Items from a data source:

★ ★ ★

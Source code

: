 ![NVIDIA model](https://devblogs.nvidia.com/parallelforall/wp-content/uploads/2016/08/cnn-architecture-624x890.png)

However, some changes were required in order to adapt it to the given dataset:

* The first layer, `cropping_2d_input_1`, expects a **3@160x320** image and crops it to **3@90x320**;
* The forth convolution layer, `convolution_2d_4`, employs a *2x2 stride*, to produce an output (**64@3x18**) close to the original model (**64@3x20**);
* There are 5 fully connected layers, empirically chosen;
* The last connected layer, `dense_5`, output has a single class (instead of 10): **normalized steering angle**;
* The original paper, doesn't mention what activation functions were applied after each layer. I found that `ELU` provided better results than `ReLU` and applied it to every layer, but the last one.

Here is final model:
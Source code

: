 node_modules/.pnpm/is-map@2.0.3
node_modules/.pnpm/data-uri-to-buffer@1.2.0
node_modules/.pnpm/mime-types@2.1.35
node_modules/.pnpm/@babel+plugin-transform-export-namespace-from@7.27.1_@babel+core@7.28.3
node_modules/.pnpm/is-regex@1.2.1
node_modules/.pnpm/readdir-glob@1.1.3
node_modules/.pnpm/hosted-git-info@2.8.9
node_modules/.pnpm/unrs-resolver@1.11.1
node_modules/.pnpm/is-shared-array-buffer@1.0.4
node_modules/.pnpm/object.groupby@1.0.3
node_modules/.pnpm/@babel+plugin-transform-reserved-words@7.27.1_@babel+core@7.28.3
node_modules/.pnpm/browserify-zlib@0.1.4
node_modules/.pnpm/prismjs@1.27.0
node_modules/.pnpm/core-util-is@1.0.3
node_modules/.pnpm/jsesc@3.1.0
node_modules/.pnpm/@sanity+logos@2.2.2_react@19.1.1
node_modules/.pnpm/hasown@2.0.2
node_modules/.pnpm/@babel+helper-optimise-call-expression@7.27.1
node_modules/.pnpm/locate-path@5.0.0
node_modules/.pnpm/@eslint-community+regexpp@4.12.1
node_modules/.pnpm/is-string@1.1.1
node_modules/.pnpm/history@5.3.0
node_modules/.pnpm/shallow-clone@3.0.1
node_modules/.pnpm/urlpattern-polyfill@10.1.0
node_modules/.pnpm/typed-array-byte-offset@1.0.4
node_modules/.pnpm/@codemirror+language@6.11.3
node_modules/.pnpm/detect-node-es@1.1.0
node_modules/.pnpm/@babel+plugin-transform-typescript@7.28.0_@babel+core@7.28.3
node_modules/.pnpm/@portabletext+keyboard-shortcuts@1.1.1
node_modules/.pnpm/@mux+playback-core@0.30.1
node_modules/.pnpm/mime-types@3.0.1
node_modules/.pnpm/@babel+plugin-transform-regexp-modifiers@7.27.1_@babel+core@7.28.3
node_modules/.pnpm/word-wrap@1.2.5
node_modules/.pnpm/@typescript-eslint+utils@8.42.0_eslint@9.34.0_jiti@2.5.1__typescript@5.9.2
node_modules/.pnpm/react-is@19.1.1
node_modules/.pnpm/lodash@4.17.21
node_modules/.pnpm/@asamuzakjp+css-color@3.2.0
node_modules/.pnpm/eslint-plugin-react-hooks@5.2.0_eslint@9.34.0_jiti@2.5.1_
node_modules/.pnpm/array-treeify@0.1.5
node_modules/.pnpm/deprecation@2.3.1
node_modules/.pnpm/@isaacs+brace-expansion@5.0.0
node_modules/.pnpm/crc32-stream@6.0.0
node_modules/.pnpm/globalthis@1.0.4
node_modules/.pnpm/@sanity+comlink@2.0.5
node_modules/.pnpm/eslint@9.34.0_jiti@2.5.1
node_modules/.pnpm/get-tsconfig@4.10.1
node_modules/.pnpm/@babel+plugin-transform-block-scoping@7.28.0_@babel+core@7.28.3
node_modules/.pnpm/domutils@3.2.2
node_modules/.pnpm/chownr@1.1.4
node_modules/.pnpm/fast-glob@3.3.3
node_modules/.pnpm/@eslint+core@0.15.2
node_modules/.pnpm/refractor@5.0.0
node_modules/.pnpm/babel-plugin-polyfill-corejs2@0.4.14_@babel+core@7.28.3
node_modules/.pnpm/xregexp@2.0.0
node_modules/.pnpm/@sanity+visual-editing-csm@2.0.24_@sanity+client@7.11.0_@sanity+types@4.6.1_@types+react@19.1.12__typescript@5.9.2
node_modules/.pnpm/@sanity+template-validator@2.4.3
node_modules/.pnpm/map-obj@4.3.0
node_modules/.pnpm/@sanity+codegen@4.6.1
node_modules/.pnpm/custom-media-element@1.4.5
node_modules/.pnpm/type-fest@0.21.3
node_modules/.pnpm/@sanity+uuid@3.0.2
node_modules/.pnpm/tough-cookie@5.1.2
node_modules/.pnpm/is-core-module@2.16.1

★ ★ ★

**What to work on**. Check each line of the entries for the word "model", then state the count alone.

**Problem solution**. 3